* Exercise brief
Repeat the entries without change, omitting the pictures.

* Data entries

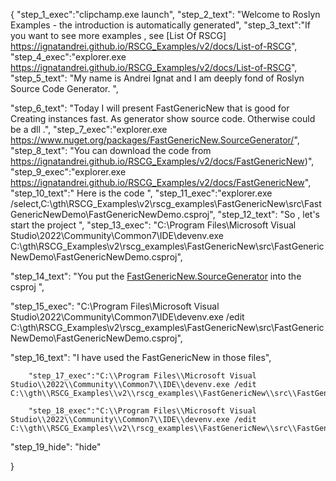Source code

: {
    "step_1_exec":"clipchamp.exe launch",
    "step_2_text": "Welcome to Roslyn Examples - the introduction is automatically generated",
    "step_3_text":"If you want to see more examples , see  [List Of RSCG] https://ignatandrei.github.io/RSCG_Examples/v2/docs/List-of-RSCG",
    "step_4_exec":"explorer.exe https://ignatandrei.github.io/RSCG_Examples/v2/docs/List-of-RSCG",
    "step_5_text": "My name is Andrei Ignat and I am deeply fond of Roslyn Source Code Generator. ",

"step_6_text": "Today I will present FastGenericNew  that is good for Creating instances fast. As generator show source code. Otherwise could be a dll .",
"step_7_exec":"explorer.exe https://www.nuget.org/packages/FastGenericNew.SourceGenerator/",
"step_8_text": "You can download the code from https://ignatandrei.github.io/RSCG_Examples/v2/docs/FastGenericNew)",
"step_9_exec":"explorer.exe https://ignatandrei.github.io/RSCG_Examples/v2/docs/FastGenericNew",
"step_10_text":" Here is the code ",
"step_11_exec":"explorer.exe /select,C:\\gth\\RSCG_Examples\\v2\\rscg_examples\\FastGenericNew\\src\\FastGenericNewDemo\\FastGenericNewDemo.csproj",
"step_12_text": "So , let's start the project ",
"step_13_exec": "C:\\Program Files\\Microsoft Visual Studio\\2022\\Community\\Common7\\IDE\\devenv.exe C:\\gth\\RSCG_Examples\\v2\\rscg_examples\\FastGenericNew\\src\\FastGenericNewDemo\\FastGenericNewDemo.csproj",

"step_14_text": "You put the  [FastGenericNew.SourceGenerator](https://www.nuget.org/packages/FastGenericNew.SourceGenerator/) into the csproj ",

"step_15_exec": "C:\\Program Files\\Microsoft Visual Studio\\2022\\Community\\Common7\\IDE\\devenv.exe /edit C:\\gth\\RSCG_Examples\\v2\\rscg_examples\\FastGenericNew\\src\\FastGenericNewDemo\\FastGenericNewDemo.csproj",

"step_16_text": "I have used the FastGenericNew in those files",


        "step_17_exec":"C:\\Program Files\\Microsoft Visual Studio\\2022\\Community\\Common7\\IDE\\devenv.exe /edit C:\\gth\\RSCG_Examples\\v2\\rscg_examples\\FastGenericNew\\src\\FastGenericNewDemo\\Person.cs",
    
        "step_18_exec":"C:\\Program Files\\Microsoft Visual Studio\\2022\\Community\\Common7\\IDE\\devenv.exe /edit C:\\gth\\RSCG_Examples\\v2\\rscg_examples\\FastGenericNew\\src\\FastGenericNewDemo\\Program.cs",
    
"step_19_hide": "hide"


}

* Written solution
Source code

: {
    "step_1_exec":"clipchamp.exe launch",
    "step_2_text": "Welcome to Roslyn Examples - the introduction is automatically generated",
    "step_3_text":"If you want to see more examples , see  [List Of RSCG] https://ignatandrei.github.io/RSCG_Examples/v2/docs/List-of-RSCG",
    "step_4_exec":"explorer.exe https://ignatandrei.github.io/RSCG_Examples/v2/docs/List-of-RSCG",
    "step_5_text": "My name is Andrei Ignat and I am deeply fond of Roslyn Source Code Generator. ",

"step_6_text": "Today I will present FastGenericNew  that is good for Creating instances fast. As generator show source code. Otherwise could be a dll .",
"step_7_exec":"explorer.exe https://www.nuget.org/packages/FastGenericNew.SourceGenerator/",
"step_8_text": "You can download the code from https://ignatandrei.github.io/RSCG_Examples/v2/docs/FastGenericNew)",
"step_9_exec":"explorer.exe https://ignatandrei.github.io/RSCG_Examples/v2/docs/FastGenericNew",
"step_10_text":" Here is the code ",
"step_11_exec":"explorer.exe /select,C:\\gth\\RSCG_Examples\\v2\\rscg_examples\\FastGenericNew\\src\\FastGenericNewDemo\\FastGenericNewDemo.csproj",
"step_12_text": "So , let's start the project ",
"step_13_exec": "C:\\Program Files\\Microsoft Visual Studio\\2022\\Community\\Common7\\IDE\\devenv.exe C:\\gth\\RSCG_Examples\\v2\\rscg_examples\\FastGenericNew\\src\\FastGenericNewDemo\\FastGenericNewDemo.csproj",

"step_14_text": "You put the  [FastGenericNew.SourceGenerator](https://www.nuget.org/packages/FastGenericNew.SourceGenerator/) into the csproj ",

"step_15_exec": "C:\\Program Files\\Microsoft Visual Studio\\2022\\Community\\Common7\\IDE\\devenv.exe /edit C:\\gth\\RSCG_Examples\\v2\\rscg_examples\\FastGenericNew\\src\\FastGenericNewDemo\\FastGenericNewDemo.csproj",

"step_16_text": "I have used the FastGenericNew in those files",


        "step_17_exec":"C:\\Program Files\\Microsoft Visual Studio\\2022\\Community\\Common7\\IDE\\devenv.exe /edit C:\\gth\\RSCG_Examples\\v2\\rscg_examples\\FastGenericNew\\src\\FastGenericNewDemo\\Person.cs",
    
        "step_18_exec":"C:\\Program Files\\Microsoft Visual Studio\\2022\\Community\\Common7\\IDE\\devenv.exe /edit C:\\gth\\RSCG_Examples\\v2\\rscg_examples\\FastGenericNew\\src\\FastGenericNewDemo\\Program.cs",
    
"step_19_hide": "hide"


}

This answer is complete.